I have some troubles regarding a linear program I alreday solved and use excel but now i want to do it in r/python beacuse I already reach excels and the solvers limits. Therefore I am asking for help on this specific topic.
I tried it with the lPsovle package by also altering the lp.assign function but I cannot come up with an solution.
The problem is as follows:
Let's say I am a deliverer of an commodity good.
I have differnet depots which serve different areas. These areas MUST be served with their demands. My depots on the other hand, have a constraint regarding their capacity what they can handle and deliver. One depot can serve several areas, but one area can only be served by one depot.
I have the distance/cost matrix for the connections between depots and areas as well as the demand for that areas.
The objective for this solution should be that the areas should be served with the minimal possible effort.
Lets say the cost/distance matrix looks something like this:
assign.costs <- matrix (c(2, 7, 7, 2, 7, 7, 3, 2, 7, 2, 8, 10, 1, 9, 8, 2,7,8,9,10), 4, 10)
So this creates my matrix, with the costumers/areas in the first row/header and the depots in the first column/row names.
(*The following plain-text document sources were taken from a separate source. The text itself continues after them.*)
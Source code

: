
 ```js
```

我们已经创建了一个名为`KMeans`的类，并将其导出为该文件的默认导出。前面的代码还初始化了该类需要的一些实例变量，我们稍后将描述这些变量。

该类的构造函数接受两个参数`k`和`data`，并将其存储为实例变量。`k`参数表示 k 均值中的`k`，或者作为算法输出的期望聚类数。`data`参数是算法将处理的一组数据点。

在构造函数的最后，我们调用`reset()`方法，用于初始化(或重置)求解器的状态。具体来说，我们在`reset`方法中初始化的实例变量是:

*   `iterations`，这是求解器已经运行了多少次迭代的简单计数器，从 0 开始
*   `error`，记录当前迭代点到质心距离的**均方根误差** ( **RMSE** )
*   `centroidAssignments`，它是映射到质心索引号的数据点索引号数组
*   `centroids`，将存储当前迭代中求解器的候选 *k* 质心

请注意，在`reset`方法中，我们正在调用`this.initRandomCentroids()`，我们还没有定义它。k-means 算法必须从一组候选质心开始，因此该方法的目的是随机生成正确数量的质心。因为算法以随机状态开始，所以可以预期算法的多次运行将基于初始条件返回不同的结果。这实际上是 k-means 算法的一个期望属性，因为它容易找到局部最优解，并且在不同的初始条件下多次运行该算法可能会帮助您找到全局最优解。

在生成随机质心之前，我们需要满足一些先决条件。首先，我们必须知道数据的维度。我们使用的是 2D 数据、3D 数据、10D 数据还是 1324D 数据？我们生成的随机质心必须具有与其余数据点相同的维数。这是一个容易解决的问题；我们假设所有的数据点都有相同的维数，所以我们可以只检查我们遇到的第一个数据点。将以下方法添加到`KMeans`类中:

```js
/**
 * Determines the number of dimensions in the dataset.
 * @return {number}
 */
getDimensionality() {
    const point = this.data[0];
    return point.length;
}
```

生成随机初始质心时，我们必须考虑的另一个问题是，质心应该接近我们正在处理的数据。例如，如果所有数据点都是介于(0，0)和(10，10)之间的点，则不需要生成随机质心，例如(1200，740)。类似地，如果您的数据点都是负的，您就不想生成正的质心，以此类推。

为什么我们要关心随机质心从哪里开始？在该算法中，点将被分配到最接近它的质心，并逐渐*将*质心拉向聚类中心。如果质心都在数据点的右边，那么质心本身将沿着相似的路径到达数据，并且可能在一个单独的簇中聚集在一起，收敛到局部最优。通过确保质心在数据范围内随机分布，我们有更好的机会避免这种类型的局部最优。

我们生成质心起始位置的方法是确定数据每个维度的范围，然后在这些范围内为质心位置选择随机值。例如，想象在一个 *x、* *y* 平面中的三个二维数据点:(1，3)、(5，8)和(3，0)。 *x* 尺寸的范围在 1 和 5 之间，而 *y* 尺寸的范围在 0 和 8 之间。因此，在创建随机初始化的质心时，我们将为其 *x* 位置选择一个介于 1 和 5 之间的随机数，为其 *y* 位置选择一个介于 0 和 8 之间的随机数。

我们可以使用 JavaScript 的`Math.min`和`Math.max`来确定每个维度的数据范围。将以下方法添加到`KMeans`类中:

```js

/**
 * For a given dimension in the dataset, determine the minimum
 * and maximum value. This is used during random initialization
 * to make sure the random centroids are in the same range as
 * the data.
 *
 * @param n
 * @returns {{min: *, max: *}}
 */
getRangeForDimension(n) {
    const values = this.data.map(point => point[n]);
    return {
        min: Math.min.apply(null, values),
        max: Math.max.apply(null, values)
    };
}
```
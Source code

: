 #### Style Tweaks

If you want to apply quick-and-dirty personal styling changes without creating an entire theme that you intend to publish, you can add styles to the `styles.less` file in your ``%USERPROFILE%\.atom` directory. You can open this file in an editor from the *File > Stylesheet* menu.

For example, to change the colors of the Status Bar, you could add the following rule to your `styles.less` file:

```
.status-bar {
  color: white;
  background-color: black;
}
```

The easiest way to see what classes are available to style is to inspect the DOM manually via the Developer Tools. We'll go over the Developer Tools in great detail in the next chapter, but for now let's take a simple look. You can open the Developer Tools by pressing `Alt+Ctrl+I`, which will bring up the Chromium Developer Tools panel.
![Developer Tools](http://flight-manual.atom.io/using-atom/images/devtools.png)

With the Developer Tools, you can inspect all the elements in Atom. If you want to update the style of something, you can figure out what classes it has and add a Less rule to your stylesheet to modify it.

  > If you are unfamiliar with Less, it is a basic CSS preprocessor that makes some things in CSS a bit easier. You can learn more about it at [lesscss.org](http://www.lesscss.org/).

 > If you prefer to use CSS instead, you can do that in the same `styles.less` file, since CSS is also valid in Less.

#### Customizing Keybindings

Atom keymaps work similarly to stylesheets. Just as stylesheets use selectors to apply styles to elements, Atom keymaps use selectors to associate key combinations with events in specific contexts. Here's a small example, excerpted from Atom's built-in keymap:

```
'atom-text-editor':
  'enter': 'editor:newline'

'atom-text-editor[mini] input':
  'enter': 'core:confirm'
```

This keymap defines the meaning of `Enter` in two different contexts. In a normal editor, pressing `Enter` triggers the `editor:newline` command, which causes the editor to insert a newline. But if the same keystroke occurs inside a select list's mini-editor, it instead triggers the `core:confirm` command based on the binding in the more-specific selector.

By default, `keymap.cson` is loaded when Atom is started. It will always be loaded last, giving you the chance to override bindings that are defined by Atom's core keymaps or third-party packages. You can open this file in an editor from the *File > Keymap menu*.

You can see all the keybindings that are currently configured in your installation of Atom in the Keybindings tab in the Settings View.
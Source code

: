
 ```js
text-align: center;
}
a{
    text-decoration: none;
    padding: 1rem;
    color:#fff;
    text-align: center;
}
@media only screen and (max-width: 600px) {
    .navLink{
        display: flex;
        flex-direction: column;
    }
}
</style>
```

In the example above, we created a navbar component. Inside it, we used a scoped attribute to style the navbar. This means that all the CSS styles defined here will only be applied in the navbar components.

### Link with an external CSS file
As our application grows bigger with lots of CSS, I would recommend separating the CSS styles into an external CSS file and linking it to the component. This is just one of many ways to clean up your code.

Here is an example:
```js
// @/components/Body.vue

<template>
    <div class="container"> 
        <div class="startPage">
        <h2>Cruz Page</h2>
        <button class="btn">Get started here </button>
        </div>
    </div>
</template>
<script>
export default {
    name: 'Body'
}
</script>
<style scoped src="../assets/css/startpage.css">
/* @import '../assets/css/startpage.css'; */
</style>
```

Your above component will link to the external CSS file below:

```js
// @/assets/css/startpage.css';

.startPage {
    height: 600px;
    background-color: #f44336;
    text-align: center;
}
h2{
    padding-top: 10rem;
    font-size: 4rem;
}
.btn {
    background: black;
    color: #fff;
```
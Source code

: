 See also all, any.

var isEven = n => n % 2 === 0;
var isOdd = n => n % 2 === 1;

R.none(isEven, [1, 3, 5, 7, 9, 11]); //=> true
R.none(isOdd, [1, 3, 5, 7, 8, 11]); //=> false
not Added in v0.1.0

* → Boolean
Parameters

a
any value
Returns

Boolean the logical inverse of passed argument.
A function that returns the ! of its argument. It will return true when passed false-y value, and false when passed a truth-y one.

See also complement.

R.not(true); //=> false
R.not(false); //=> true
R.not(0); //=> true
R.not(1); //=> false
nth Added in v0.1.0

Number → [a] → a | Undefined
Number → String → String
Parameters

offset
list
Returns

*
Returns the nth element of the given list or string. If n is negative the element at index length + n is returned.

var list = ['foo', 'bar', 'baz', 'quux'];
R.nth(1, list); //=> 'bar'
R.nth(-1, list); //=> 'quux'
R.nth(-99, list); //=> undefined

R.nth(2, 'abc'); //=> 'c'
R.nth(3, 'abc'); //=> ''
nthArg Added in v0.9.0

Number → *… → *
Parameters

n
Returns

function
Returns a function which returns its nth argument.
Now the demand of the areas/customers is:
assign.demand <- matrix (c(1,2,3,4,5,6,7,8,9,10), 1, 10)
The capacity restrictions, what amount the depos are able to serve is:
assign.capacity <- matrix (c(15,15,15,15), 4, 1)
So now i woukd like this problem to be solved by a lp to generate the allocation, which area should be served by which depot according to these restrictions.
The result should look something like this:
assign.solution <- matrix (c(1,0,0,0 ,0,1,0,0, 1,0,0,0, 1,0,0,0 ,0,0,0,1), 4, 10)
As for the restrictions this means that every column must some up to one.
I tried it with the lpsolve and lp.assign functions from lpSolve but I dont know exactly how to implement that exact kind of restrictions I have and i already tried to alter the lp.assign functions with no success. If it helps, i can also formulate the equations for the lp.
Thank you all for your help, I am really stuck right now :D
BR